··· DATASET RECORDS

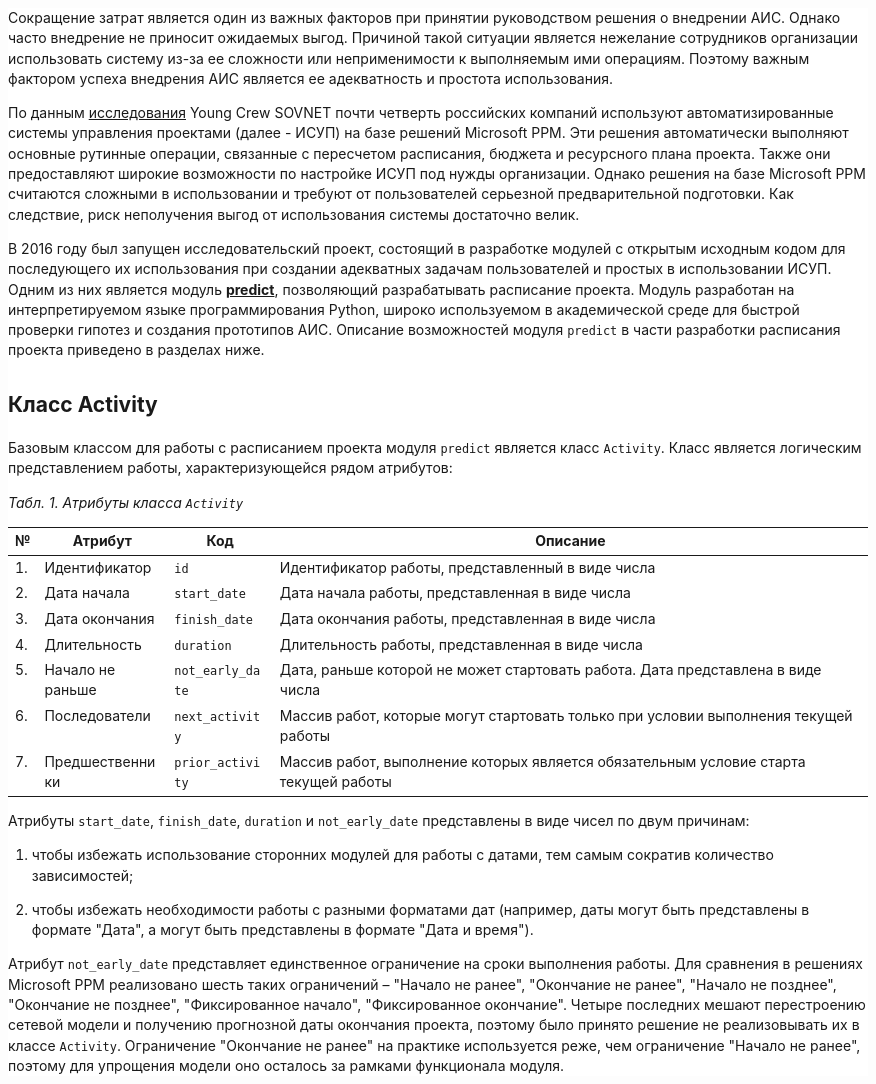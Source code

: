 Сокращение затрат является один из важных факторов при принятии руководством решения о внедрении АИС. Однако часто внедрение не приносит ожидаемых выгод. Причиной такой ситуации является нежелание сотрудников организации использовать систему из-за ее сложности или неприменимости к выполняемым ими операциям. Поэтому важным фактором успеха внедрения АИС является ее адекватность и простота использования.

По данным [исследования](http://pmpractice.ru/download/presentation-14-03-2016.pdf) Young Crew SOVNET почти четверть российских компаний используют автоматизированные системы управления проектами (далее - ИСУП) на базе решений Microsoft PPM. Эти решения автоматически выполняют основные рутинные операции, связанные с пересчетом расписания, бюджета и ресурсного плана проекта. Также они предоставляют широкие возможности по настройке ИСУП под нужды организации. Однако решения на базе Microsoft PPM считаются сложными в использовании и требуют от пользователей серьезной предварительной подготовки. Как следствие, риск неполучения выгод от использования системы достаточно велик.

В 2016 году был запущен исследовательский проект, состоящий в разработке модулей с открытым исходным кодом для последующего их использования при создании адекватных задачам пользователей и простых в использовании ИСУП. Одним из них является модуль **[predict](https://github.com/alobzov/predict)**, позволяющий разрабатывать расписание проекта. Модуль разработан на интерпретируемом языке программирования Python, широко используемом в академической среде для быстрой проверки гипотез и создания прототипов АИС. Описание возможностей модуля ``predict`` в части разработки расписания проекта приведено в разделах ниже.

## Класс Activity

Базовым классом для работы с расписанием проекта модуля ``predict`` является класс ``Activity``. Класс является логическим представлением работы, характеризующейся рядом атрибутов:

*Табл. 1. Атрибуты класса ``Activity``*

|№ |Атрибут |Код |Описание
|--- |--- |--- |---
|1. |Идентификатор |``id`` |Идентификатор работы, представленный в виде числа
|2. |Дата начала |``start_date`` |Дата начала работы, представленная в виде числа
|3. |Дата окончания |``finish_date`` |Дата окончания работы, представленная в виде числа
|4. |Длительность |``duration`` |Длительность работы, представленная в виде числа
|5. |Начало не раньше |``not_early_date`` |Дата, раньше которой не может стартовать работа. Дата представлена в виде числа
|6. |Последователи |``next_activity`` |Массив работ, которые могут стартовать только при условии выполнения текущей работы
|7. |Предшественники |``prior_activity`` |Массив работ, выполнение которых является обязательным условие старта текущей работы

Атрибуты ``start_date``, ``finish_date``, ``duration`` и ``not_early_date`` представлены в виде чисел по двум причинам:

1. чтобы избежать использование сторонних модулей для работы с датами, тем самым сократив количество зависимостей;

2. чтобы избежать необходимости работы с разными форматами дат (например, даты могут быть представлены в формате "Дата", а могут быть представлены в формате "Дата и время").

Атрибут ``not_early_date`` представляет единственное ограничение на сроки выполнения работы. Для сравнения в решениях Microsoft PPM реализовано шесть таких ограничений – "Начало не ранее", "Окончание не ранее", "Начало не позднее", "Окончание не позднее", "Фиксированное начало", "Фиксированное окончание". Четыре последних мешают перестроению сетевой модели и получению прогнозной даты окончания проекта, поэтому было принято решение не реализовывать их в классе ``Activity``. Ограничение "Окончание не ранее" на практике используется реже, чем ограничение "Начало не ранее", поэтому для упрощения модели оно осталось за рамками функционала модуля.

······

TO DO:
In the records above, find the lines containing "Описание" and copy them.

WORKED SOLUTION:
В 2016 году был запущен исследовательский проект, состоящий в разработке модулей с открытым исходным кодом для последующего их использования при создании адекватных задачам пользователей и простых в использовании ИСУП. Одним из них является модуль **[predict](https://github.com/alobzov/predict)**, позволяющий разрабатывать расписание проекта. Модуль разработан на интерпретируемом языке программирования Python, широко используемом в академической среде для быстрой проверки гипотез и создания прототипов АИС. Описание возможностей модуля ``predict`` в части разработки расписания проекта приведено в разделах ниже.
|№ |Атрибут |Код |Описание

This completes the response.